Começaram a faculdade e optaram pelo mesmo curso. Continuavam inseparáveis. Por insistência de Malu, Madu acabou ficando com o veterano lindo que conheceram no dia do trote. Para total imcompreensão de Malu, Madu não quis ficar com ele nunca mais. Com armações de Malu, Madu conhecia vários rapazes e até ficava com um ou com outro, mas não chegava a se envolver com nenhum deles. Inexplicavelmente, nenhum homem era capaz de despertar paixão em Madu. Faltava em todos a magia que ela esperou durante toda a vida de um trapezista que a levasse, com o circo.
Quando Malu terminou com um de seus namorados, Madu estava ao seu lado. Limpou as lágrimas da amiga, ouviu música depressiva com ela, disse todos os conselhos que sempre dizem nessa hora. E, um belo dia, perguntou se Malu queria ir ao circo, para se distrair. Foram.
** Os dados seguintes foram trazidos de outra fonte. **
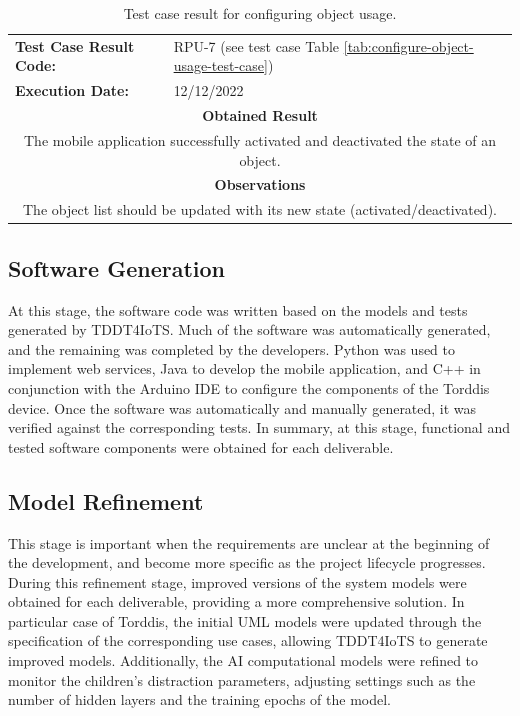 \documentclass[a4paper,fleqn]{cas-sc}
\begin{document}
			\begin{table}[hbt!]
				\centering
				\caption{Test case result for configuring object usage.}
				\label{tab:configure-object-usage-result}
				\begin{tabularx}{\textwidth}{l X}
					\toprule
					\textbf{Test Case Result Code:} & RPU-7 (see test case Table \ref{tab:configure-object-usage-test-case}) \\
					\textbf{Execution Date:} & 12/12/2022 \\
					\midrule
					\multicolumn{2}{c}{\textbf{Obtained Result}} \\
					\midrule
					\multicolumn{2}{c}{The mobile application successfully activated and deactivated the state of an object.} \\
					\midrule
					\multicolumn{2}{c}{\textbf{Observations}} \\
					\midrule
					\multicolumn{2}{c}{The object list should be updated with its new state (activated/deactivated).} \\
					\bottomrule
				\end{tabularx}
			\end{table}
			
		\subsection{Software Generation}
			At this stage, the software code was written based on the models and tests generated by TDDT4IoTS. Much of the software was automatically generated, and the remaining was completed by the developers. Python was used to implement web services, Java to develop the mobile application, and C++ in conjunction with the Arduino IDE to configure the components of the Torddis device. Once the software was automatically and manually generated, it was verified against the  corresponding tests. In summary, at this stage, functional and tested software components were obtained for each deliverable.
			
		\subsection{Model Refinement}
			This stage is important when the requirements are unclear at the beginning of the development, and become more specific as the project lifecycle progresses. During this refinement stage, improved versions of the system models were obtained for each deliverable, providing a more comprehensive solution. In particular case of Torddis, the initial UML models were updated through the specification of the corresponding use cases, allowing TDDT4IoTS to generate improved models. Additionally, the AI computational models were refined to monitor the children's distraction parameters, adjusting settings such as the number of hidden layers and the training epochs of the model.
\end{document}
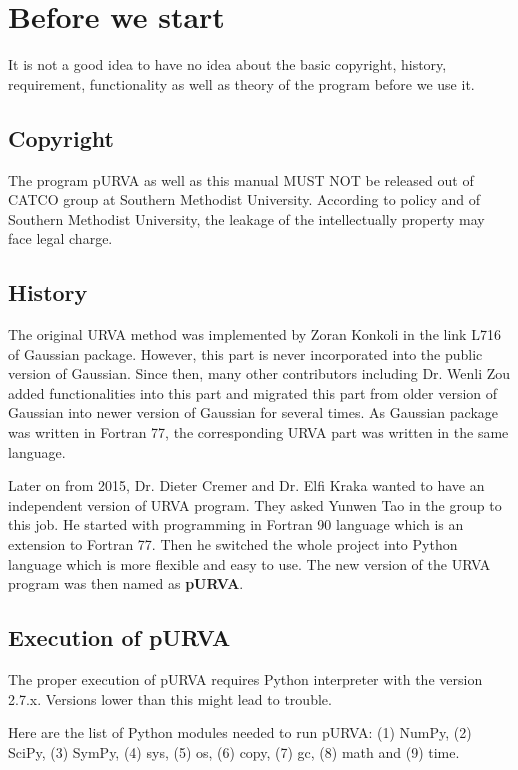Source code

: 
\chapter{Before we start}

It is not a good idea to have no idea about the basic copyright, history, requirement, functionality as well as theory of the program before we use it.

\section{Copyright}

The program pURVA as well as this manual MUST NOT be released out of CATCO group at Southern Methodist University. According to policy  and  of Southern Methodist University, the leakage of the intellectually property may face legal charge.

\section{History}

The original URVA method was implemented by Zoran Konkoli in the link L716 of Gaussian package. However, this part is never incorporated into the public version of Gaussian. Since then, many other contributors including Dr. Wenli Zou added functionalities into this part and migrated this part from older version of Gaussian into newer version of Gaussian for several times. As Gaussian package was written in Fortran 77, the corresponding URVA part was written in the same language.

Later on from 2015, Dr. Dieter Cremer and Dr. Elfi Kraka wanted to have an independent version of URVA program. They asked Yunwen Tao in the group to this job. He started with programming in Fortran 90 language which is an extension to Fortran 77. Then he switched the whole project into Python language which is more flexible and easy to use. The new version of the URVA program was then named as \textbf{pURVA}. 



\section{Execution of pURVA }
The proper execution of pURVA requires Python interpreter with the version 2.7.x. Versions lower than this might lead to trouble.

Here are the list of Python modules needed to run pURVA: (1) NumPy, (2) SciPy, (3) SymPy, (4) sys, (5) os, (6) copy,  (7) gc, (8) math and (9) time.

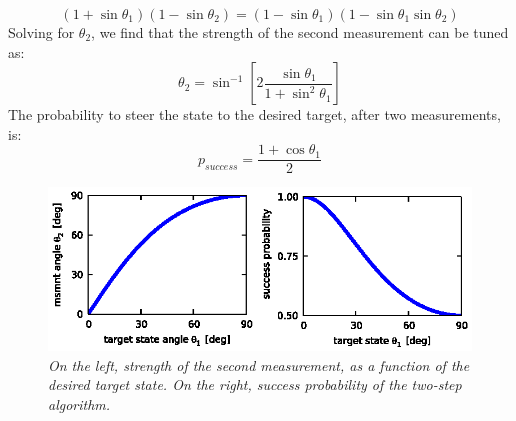 \begin{equation}
\left( 1 + \sin \theta_1 \right) \left( 1 - \sin \theta_2 \right) = \left( 1 - \sin \theta_1 \right) \left( 1 - \sin \theta_1 \sin \theta_2 \right)
\end{equation}
Solving for $\theta_2$, we find that the strength of the second measurement can be tuned as:
\begin{equation}
 \theta_2 =  \sin^{-1} \left[ 2\frac{\sin \theta_1}{1+\sin^2 \theta_1} \right]
\end{equation}
The probability to steer the state to the desired target, after two measurements, is:
\begin{equation}
 p_{success} = \frac{ 1 + \cos \theta_1 }{2}
\end{equation}


\begin{figure} 
\centering
\includegraphics [width = 12 cm]{SOM/fig09_adaptMsmsnt_angle.eps}
\caption{\textit{On the left, strength of the second measurement, as a function of the desired target state. On the right, success probability of the two-step algorithm.}}
\label{}
\end{figure} 


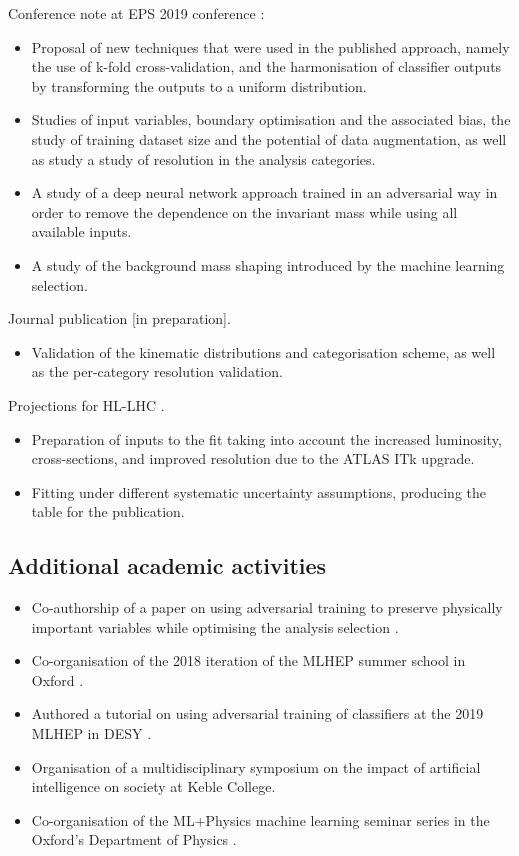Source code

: \begin{originality}
\noindent Conference note at EPS 2019 conference \cite{ATLAS-CONF-2019-028}:
\begin{itemize}
\item Proposal of new techniques that were used in the
published approach, namely the use of k-fold cross-validation,
and the harmonisation of classifier outputs by transforming the
outputs to a uniform distribution.
\item Studies of input variables, boundary optimisation and the
associated bias, the study of training dataset size and the potential
of data augmentation, as well as study a study of resolution in
the analysis categories.
\item A study of a deep neural network approach trained in an
adversarial way in order to remove the dependence on the invariant
mass while using all available inputs.
\item A study of the background mass shaping introduced by the
machine learning selection.
\end{itemize}

\noindent Journal publication [in preparation].
\begin{itemize}
\item Validation of the kinematic distributions and categorisation
scheme, as well as the per-category resolution validation.
\end{itemize}

\noindent Projections for HL-LHC \cite{ATL-PHYS-PUB-2018-054, Cepeda:2019klc}.
\begin{itemize}
\item Preparation of inputs to the fit taking into account the increased
luminosity, cross-sections, and improved resolution due to the ATLAS
ITk upgrade.
\item Fitting under different systematic uncertainty assumptions,
producing the table for the publication.
\end{itemize}

\subsection*{Additional academic activities}

\begin{itemize}
\item Co-authorship of a paper on using adversarial training to preserve
physically important variables while optimising the analysis
selection \cite{Windischhofer:2019ltt}.
\item Co-organisation of the 2018 iteration of the MLHEP summer school
in Oxford \cite{MLHEP2018}.
\item Authored a tutorial on using adversarial training of classifiers
at the 2019 MLHEP in DESY \cite{MLHEP2019}.
\item Organisation of a multidisciplinary symposium on the impact of artificial
intelligence on society at Keble College.
\item Co-organisation of the ML+Physics machine learning seminar
series in the Oxford's Department of Physics \cite{ML+physics}.
\end{itemize}
\end{originality}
Após o espetáculo, Madu foi comprar algodão-doce. Voltou e encontrou Malu conversando com um rapaz incrivelmente bonito que, de alguma forma, lhe era familiar. Madu se aproximou e Malu lhe apresentou o trapezista Fulano de Tal, que ela acabara de conhecer. Madu só prestou atenção em uma palavra: trapezista. E, então, Malu pediu que ela esperasse um pouco ali, pois o trapezista queria mostrar algo para Malu. Madu esperou. Minutos. Uma hora. Viu que grande parte do circo estava desmontada. E Malu não voltava. Viu alguns carros indo, o circo deixava a cidade. E nada de Malu. Estava entrando em pânico e decidindo se ligava ou não para a polícia quando seu celular tocou. Era Malu. "Madu, eu tô bem, tô muito feliz. Mas não vou voltar. Não sei quando volto pra casa, aliás.". "Volta de onde?". "Não sei, não sei pra onde estou indo!", e riu, gargalhou. E explicou: o trapezista era o homem de sua vida, amor à 1ª vista, e ela ia com ele para a próxima parada do circo. Disse que amava Madu e desligou. Madu sequer se movia. Sua melhor amiga estava fugindo com o circo, apaixonada pelo trapezista. E, então, percebendo o ridículo da situação, chorou. Até sentir uma mão em seu ombro. Virou o rosto e viu o lenço oferecido - que ela aceitou - e o rosto colorido. O palhaço. Sorrindo para ela.
Ela continuou chorando e ele se sentou do seu lado. Depois de muito tempo, ela percebeu que não havia sinal algum do circo. Só o palhaço sentado ao seu lado. E perguntou "Você não tinha que ter ido?". Ele disse só "Não.". Ela agradeceu pelo lenço e pela companhia. Ele sorriu, de novo, encantadoramente. E perguntou o que a fazia chorar. E ela contou a frustração de ter passado a vida sonhando com algo que a amiga tinha conquistado. Ele, mais uma vez, sorriu. E disse "Meus pais são donos do circo. Meu pai é o apresentador, minha mãe foi assistente do mágico e hoje cuida dos figurinos. Eu nasci no circo. Cresci no circo. Virei palhaço. E sonhei a vida toda com a mulher que despertaria em mim um sentimento capaz de me fazer abandonar o circo. Meu sonho era fugir do circo." E a olhou. Sério, sem sorrir. Ela reteve a respiração, tensa. Ele colocou sua mão sobre a dela, ainda com receio, com timidez; mas não demorou muito para que os dedos se entrelaçassem. E ela percebeu que não era necessário fugir com o circo para ter sempre o circo ao seu lado. E sorriu. E passou o resto da noite rindo das palhaçadas dele... tendo encontrado, finalmente, a paixão e a magia.